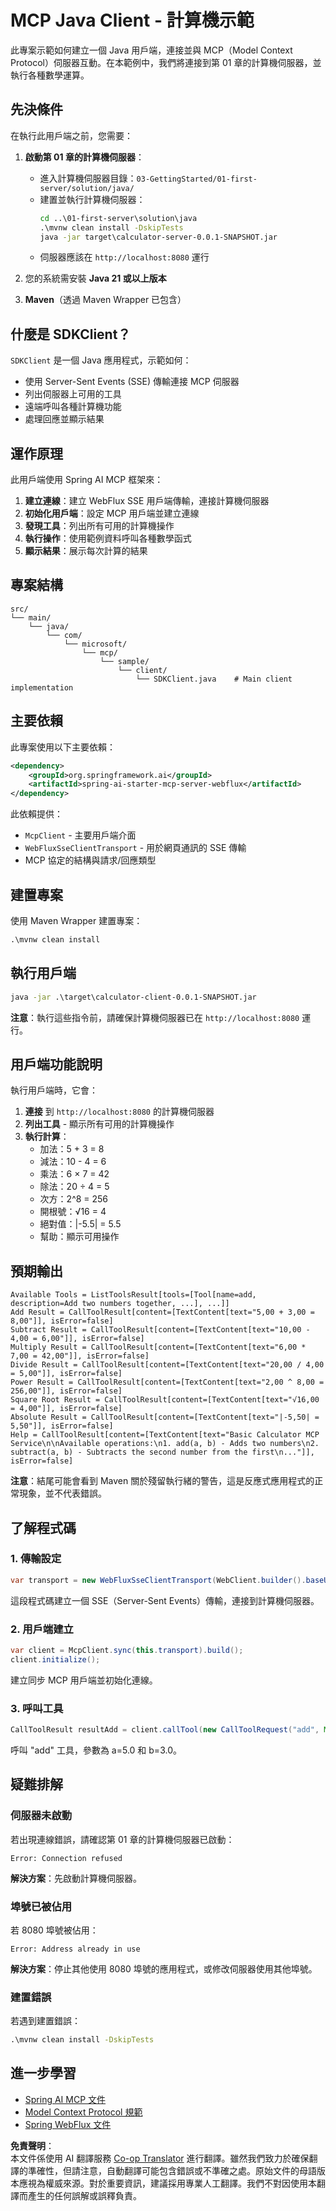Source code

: <!--
CO_OP_TRANSLATOR_METADATA:
{
  "original_hash": "7074b9f4c8cd147c1c10f569d8508c82",
  "translation_date": "2025-07-13T18:31:49+00:00",
  "source_file": "03-GettingStarted/02-client/solution/java/README.md",
  "language_code": "tw"
}
-->
# MCP Java Client - 計算機示範

此專案示範如何建立一個 Java 用戶端，連接並與 MCP（Model Context Protocol）伺服器互動。在本範例中，我們將連接到第 01 章的計算機伺服器，並執行各種數學運算。

## 先決條件

在執行此用戶端之前，您需要：

1. **啟動第 01 章的計算機伺服器**：
   - 進入計算機伺服器目錄：`03-GettingStarted/01-first-server/solution/java/`
   - 建置並執行計算機伺服器：
     ```cmd
     cd ..\01-first-server\solution\java
     .\mvnw clean install -DskipTests
     java -jar target\calculator-server-0.0.1-SNAPSHOT.jar
     ```
   - 伺服器應該在 `http://localhost:8080` 運行

2. 您的系統需安裝 **Java 21 或以上版本**
3. **Maven**（透過 Maven Wrapper 已包含）

## 什麼是 SDKClient？

`SDKClient` 是一個 Java 應用程式，示範如何：
- 使用 Server-Sent Events (SSE) 傳輸連接 MCP 伺服器
- 列出伺服器上可用的工具
- 遠端呼叫各種計算機功能
- 處理回應並顯示結果

## 運作原理

此用戶端使用 Spring AI MCP 框架來：

1. **建立連線**：建立 WebFlux SSE 用戶端傳輸，連接計算機伺服器
2. **初始化用戶端**：設定 MCP 用戶端並建立連線
3. **發現工具**：列出所有可用的計算機操作
4. **執行操作**：使用範例資料呼叫各種數學函式
5. **顯示結果**：展示每次計算的結果

## 專案結構

```
src/
└── main/
    └── java/
        └── com/
            └── microsoft/
                └── mcp/
                    └── sample/
                        └── client/
                            └── SDKClient.java    # Main client implementation
```

## 主要依賴

此專案使用以下主要依賴：

```xml
<dependency>
    <groupId>org.springframework.ai</groupId>
    <artifactId>spring-ai-starter-mcp-server-webflux</artifactId>
</dependency>
```

此依賴提供：
- `McpClient` - 主要用戶端介面
- `WebFluxSseClientTransport` - 用於網頁通訊的 SSE 傳輸
- MCP 協定的結構與請求/回應類型

## 建置專案

使用 Maven Wrapper 建置專案：

```cmd
.\mvnw clean install
```

## 執行用戶端

```cmd
java -jar .\target\calculator-client-0.0.1-SNAPSHOT.jar
```

**注意**：執行這些指令前，請確保計算機伺服器已在 `http://localhost:8080` 運行。

## 用戶端功能說明

執行用戶端時，它會：

1. **連接** 到 `http://localhost:8080` 的計算機伺服器
2. **列出工具** - 顯示所有可用的計算機操作
3. **執行計算**：
   - 加法：5 + 3 = 8
   - 減法：10 - 4 = 6
   - 乘法：6 × 7 = 42
   - 除法：20 ÷ 4 = 5
   - 次方：2^8 = 256
   - 開根號：√16 = 4
   - 絕對值：|-5.5| = 5.5
   - 幫助：顯示可用操作

## 預期輸出

```
Available Tools = ListToolsResult[tools=[Tool[name=add, description=Add two numbers together, ...], ...]]
Add Result = CallToolResult[content=[TextContent[text="5,00 + 3,00 = 8,00"]], isError=false]
Subtract Result = CallToolResult[content=[TextContent[text="10,00 - 4,00 = 6,00"]], isError=false]
Multiply Result = CallToolResult[content=[TextContent[text="6,00 * 7,00 = 42,00"]], isError=false]
Divide Result = CallToolResult[content=[TextContent[text="20,00 / 4,00 = 5,00"]], isError=false]
Power Result = CallToolResult[content=[TextContent[text="2,00 ^ 8,00 = 256,00"]], isError=false]
Square Root Result = CallToolResult[content=[TextContent[text="√16,00 = 4,00"]], isError=false]
Absolute Result = CallToolResult[content=[TextContent[text="|-5,50| = 5,50"]], isError=false]
Help = CallToolResult[content=[TextContent[text="Basic Calculator MCP Service\n\nAvailable operations:\n1. add(a, b) - Adds two numbers\n2. subtract(a, b) - Subtracts the second number from the first\n..."]], isError=false]
```

**注意**：結尾可能會看到 Maven 關於殘留執行緒的警告，這是反應式應用程式的正常現象，並不代表錯誤。

## 了解程式碼

### 1. 傳輸設定
```java
var transport = new WebFluxSseClientTransport(WebClient.builder().baseUrl("http://localhost:8080"));
```
這段程式碼建立一個 SSE（Server-Sent Events）傳輸，連接到計算機伺服器。

### 2. 用戶端建立
```java
var client = McpClient.sync(this.transport).build();
client.initialize();
```
建立同步 MCP 用戶端並初始化連線。

### 3. 呼叫工具
```java
CallToolResult resultAdd = client.callTool(new CallToolRequest("add", Map.of("a", 5.0, "b", 3.0)));
```
呼叫 "add" 工具，參數為 a=5.0 和 b=3.0。

## 疑難排解

### 伺服器未啟動
若出現連線錯誤，請確認第 01 章的計算機伺服器已啟動：
```
Error: Connection refused
```
**解決方案**：先啟動計算機伺服器。

### 埠號已被佔用
若 8080 埠號被佔用：
```
Error: Address already in use
```
**解決方案**：停止其他使用 8080 埠號的應用程式，或修改伺服器使用其他埠號。

### 建置錯誤
若遇到建置錯誤：
```cmd
.\mvnw clean install -DskipTests
```

## 進一步學習

- [Spring AI MCP 文件](https://docs.spring.io/spring-ai/reference/api/mcp/)
- [Model Context Protocol 規範](https://modelcontextprotocol.io/)
- [Spring WebFlux 文件](https://docs.spring.io/spring-framework/docs/current/reference/html/web-reactive.html)

**免責聲明**：  
本文件係使用 AI 翻譯服務 [Co-op Translator](https://github.com/Azure/co-op-translator) 進行翻譯。雖然我們致力於確保翻譯的準確性，但請注意，自動翻譯可能包含錯誤或不準確之處。原始文件的母語版本應視為權威來源。對於重要資訊，建議採用專業人工翻譯。我們不對因使用本翻譯而產生的任何誤解或誤釋負責。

* * * * * * * * *

- **WHAT THIS TASK INVOLVES**: Reproduce the data above verbatim, minus any images.

- **RESPONSE BELOW**:
Source code

: <!--
CO_OP_TRANSLATOR_METADATA:
{
  "original_hash": "7074b9f4c8cd147c1c10f569d8508c82",
  "translation_date": "2025-07-13T18:31:49+00:00",
  "source_file": "03-GettingStarted/02-client/solution/java/README.md",
  "language_code": "tw"
}
-->
# MCP Java Client - 計算機示範

此專案示範如何建立一個 Java 用戶端，連接並與 MCP（Model Context Protocol）伺服器互動。在本範例中，我們將連接到第 01 章的計算機伺服器，並執行各種數學運算。

## 先決條件

在執行此用戶端之前，您需要：

1. **啟動第 01 章的計算機伺服器**：
   - 進入計算機伺服器目錄：`03-GettingStarted/01-first-server/solution/java/`
   - 建置並執行計算機伺服器：
     ```cmd
     cd ..\01-first-server\solution\java
     .\mvnw clean install -DskipTests
     java -jar target\calculator-server-0.0.1-SNAPSHOT.jar
     ```
   - 伺服器應該在 `http://localhost:8080` 運行

2. 您的系統需安裝 **Java 21 或以上版本**
3. **Maven**（透過 Maven Wrapper 已包含）

## 什麼是 SDKClient？

`SDKClient` 是一個 Java 應用程式，示範如何：
- 使用 Server-Sent Events (SSE) 傳輸連接 MCP 伺服器
- 列出伺服器上可用的工具
- 遠端呼叫各種計算機功能
- 處理回應並顯示結果

## 運作原理

此用戶端使用 Spring AI MCP 框架來：

1. **建立連線**：建立 WebFlux SSE 用戶端傳輸，連接計算機伺服器
2. **初始化用戶端**：設定 MCP 用戶端並建立連線
3. **發現工具**：列出所有可用的計算機操作
4. **執行操作**：使用範例資料呼叫各種數學函式
5. **顯示結果**：展示每次計算的結果

## 專案結構

```
src/
└── main/
    └── java/
        └── com/
            └── microsoft/
                └── mcp/
                    └── sample/
                        └── client/
                            └── SDKClient.java    # Main client implementation
```

## 主要依賴

此專案使用以下主要依賴：

```xml
<dependency>
    <groupId>org.springframework.ai</groupId>
    <artifactId>spring-ai-starter-mcp-server-webflux</artifactId>
</dependency>
```

此依賴提供：
- `McpClient` - 主要用戶端介面
- `WebFluxSseClientTransport` - 用於網頁通訊的 SSE 傳輸
- MCP 協定的結構與請求/回應類型

## 建置專案

使用 Maven Wrapper 建置專案：

```cmd
.\mvnw clean install
```

## 執行用戶端

```cmd
java -jar .\target\calculator-client-0.0.1-SNAPSHOT.jar
```

**注意**：執行這些指令前，請確保計算機伺服器已在 `http://localhost:8080` 運行。

## 用戶端功能說明

執行用戶端時，它會：

1. **連接** 到 `http://localhost:8080` 的計算機伺服器
2. **列出工具** - 顯示所有可用的計算機操作
3. **執行計算**：
   - 加法：5 + 3 = 8
   - 減法：10 - 4 = 6
   - 乘法：6 × 7 = 42
   - 除法：20 ÷ 4 = 5
   - 次方：2^8 = 256
   - 開根號：√16 = 4
   - 絕對值：|-5.5| = 5.5
   - 幫助：顯示可用操作

## 預期輸出

```
Available Tools = ListToolsResult[tools=[Tool[name=add, description=Add two numbers together, ...], ...]]
Add Result = CallToolResult[content=[TextContent[text="5,00 + 3,00 = 8,00"]], isError=false]
Subtract Result = CallToolResult[content=[TextContent[text="10,00 - 4,00 = 6,00"]], isError=false]
Multiply Result = CallToolResult[content=[TextContent[text="6,00 * 7,00 = 42,00"]], isError=false]
Divide Result = CallToolResult[content=[TextContent[text="20,00 / 4,00 = 5,00"]], isError=false]
Power Result = CallToolResult[content=[TextContent[text="2,00 ^ 8,00 = 256,00"]], isError=false]
Square Root Result = CallToolResult[content=[TextContent[text="√16,00 = 4,00"]], isError=false]
Absolute Result = CallToolResult[content=[TextContent[text="|-5,50| = 5,50"]], isError=false]
Help = CallToolResult[content=[TextContent[text="Basic Calculator MCP Service\n\nAvailable operations:\n1. add(a, b) - Adds two numbers\n2. subtract(a, b) - Subtracts the second number from the first\n..."]], isError=false]
```

**注意**：結尾可能會看到 Maven 關於殘留執行緒的警告，這是反應式應用程式的正常現象，並不代表錯誤。

## 了解程式碼

### 1. 傳輸設定
```java
var transport = new WebFluxSseClientTransport(WebClient.builder().baseUrl("http://localhost:8080"));
```
這段程式碼建立一個 SSE（Server-Sent Events）傳輸，連接到計算機伺服器。

### 2. 用戶端建立
```java
var client = McpClient.sync(this.transport).build();
client.initialize();
```
建立同步 MCP 用戶端並初始化連線。

### 3. 呼叫工具
```java
CallToolResult resultAdd = client.callTool(new CallToolRequest("add", Map.of("a", 5.0, "b", 3.0)));
```
呼叫 "add" 工具，參數為 a=5.0 和 b=3.0。

## 疑難排解

### 伺服器未啟動
若出現連線錯誤，請確認第 01 章的計算機伺服器已啟動：
```
Error: Connection refused
```
**解決方案**：先啟動計算機伺服器。

### 埠號已被佔用
若 8080 埠號被佔用：
```
Error: Address already in use
```
**解決方案**：停止其他使用 8080 埠號的應用程式，或修改伺服器使用其他埠號。

### 建置錯誤
若遇到建置錯誤：
```cmd
.\mvnw clean install -DskipTests
```

## 進一步學習

- [Spring AI MCP 文件](https://docs.spring.io/spring-ai/reference/api/mcp/)
- [Model Context Protocol 規範](https://modelcontextprotocol.io/)
- [Spring WebFlux 文件](https://docs.spring.io/spring-framework/docs/current/reference/html/web-reactive.html)

**免責聲明**：  
本文件係使用 AI 翻譯服務 [Co-op Translator](https://github.com/Azure/co-op-translator) 進行翻譯。雖然我們致力於確保翻譯的準確性，但請注意，自動翻譯可能包含錯誤或不準確之處。原始文件的母語版本應視為權威來源。對於重要資訊，建議採用專業人工翻譯。我們不對因使用本翻譯而產生的任何誤解或誤釋負責。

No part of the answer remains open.